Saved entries

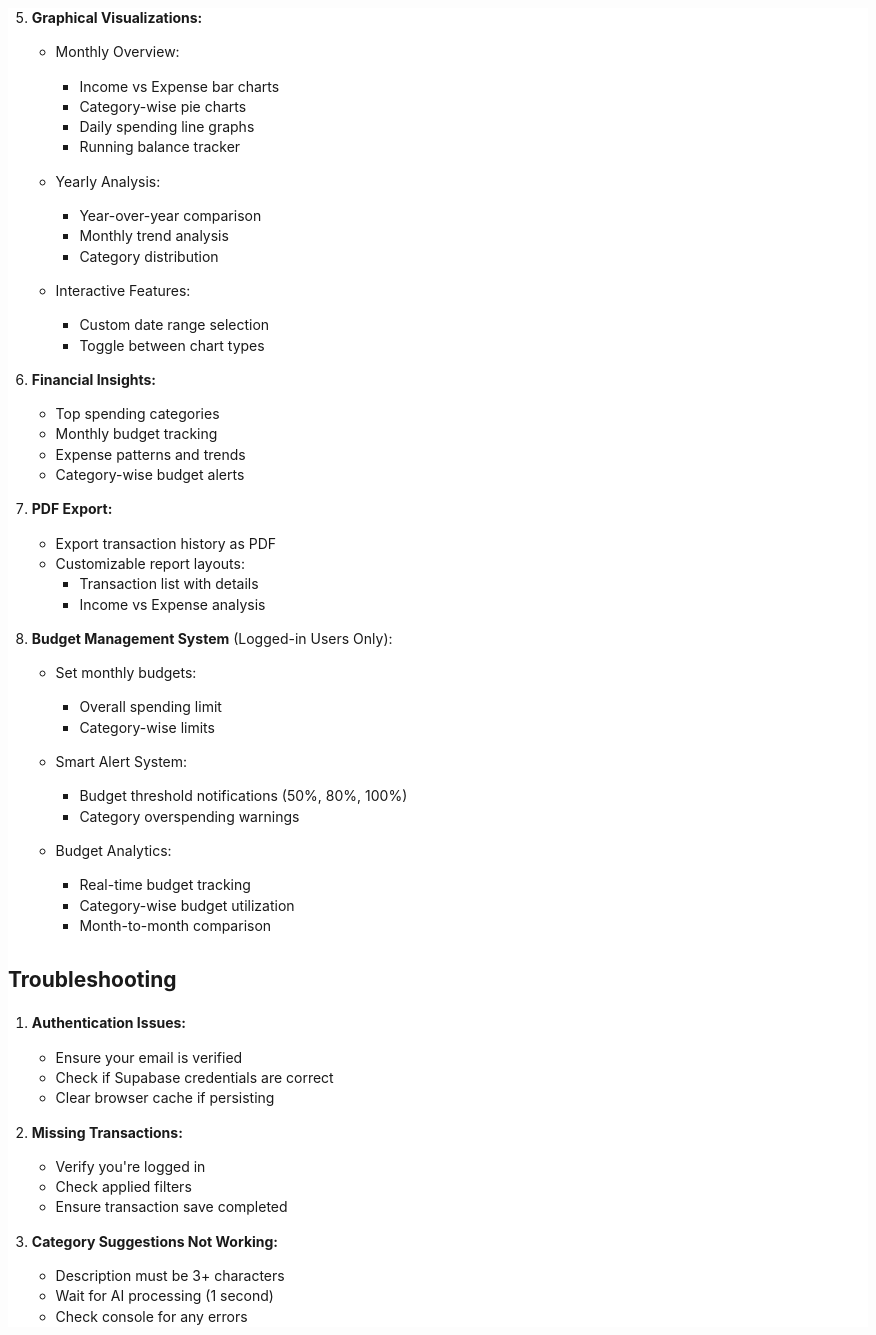 5. **Graphical Visualizations:**
   - Monthly Overview:
     - Income vs Expense bar charts
     - Category-wise pie charts
     - Daily spending line graphs
     - Running balance tracker
   
   - Yearly Analysis:
     - Year-over-year comparison
     - Monthly trend analysis
     - Category distribution
   
   - Interactive Features:
     - Custom date range selection
     - Toggle between chart types

6. **Financial Insights:**
   - Top spending categories
   - Monthly budget tracking
   - Expense patterns and trends
   - Category-wise budget alerts

7. **PDF Export:**
   - Export transaction history as PDF
   - Customizable report layouts:
     - Transaction list with details
     - Income vs Expense analysis

8. **Budget Management System** (Logged-in Users Only):
   - Set monthly budgets:
     - Overall spending limit
     - Category-wise limits
   
   - Smart Alert System:
     - Budget threshold notifications (50%, 80%, 100%)
     - Category overspending warnings
   
   - Budget Analytics:
     - Real-time budget tracking
     - Category-wise budget utilization
     - Month-to-month comparison

## Troubleshooting

1. **Authentication Issues:**
   - Ensure your email is verified
   - Check if Supabase credentials are correct
   - Clear browser cache if persisting

2. **Missing Transactions:**
   - Verify you're logged in
   - Check applied filters
   - Ensure transaction save completed

3. **Category Suggestions Not Working:**
   - Description must be 3+ characters
   - Wait for AI processing (1 second)
   - Check console for any errors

• [Problem to work on]: Look above for the line with "6. **Financial Insights:**" and the line with "- Month-to-month comparison"; transcribe both and all lines in between, exactly, and nothing else.

• [Written answer]:
6. **Financial Insights:**
   - Top spending categories
   - Monthly budget tracking
   - Expense patterns and trends
   - Category-wise budget alerts

7. **PDF Export:**
   - Export transaction history as PDF
   - Customizable report layouts:
     - Transaction list with details
     - Income vs Expense analysis

8. **Budget Management System** (Logged-in Users Only):
   - Set monthly budgets:
     - Overall spending limit
     - Category-wise limits
   
   - Smart Alert System:
     - Budget threshold notifications (50%, 80%, 100%)
     - Category overspending warnings
   
   - Budget Analytics:
     - Real-time budget tracking
     - Category-wise budget utilization
     - Month-to-month comparison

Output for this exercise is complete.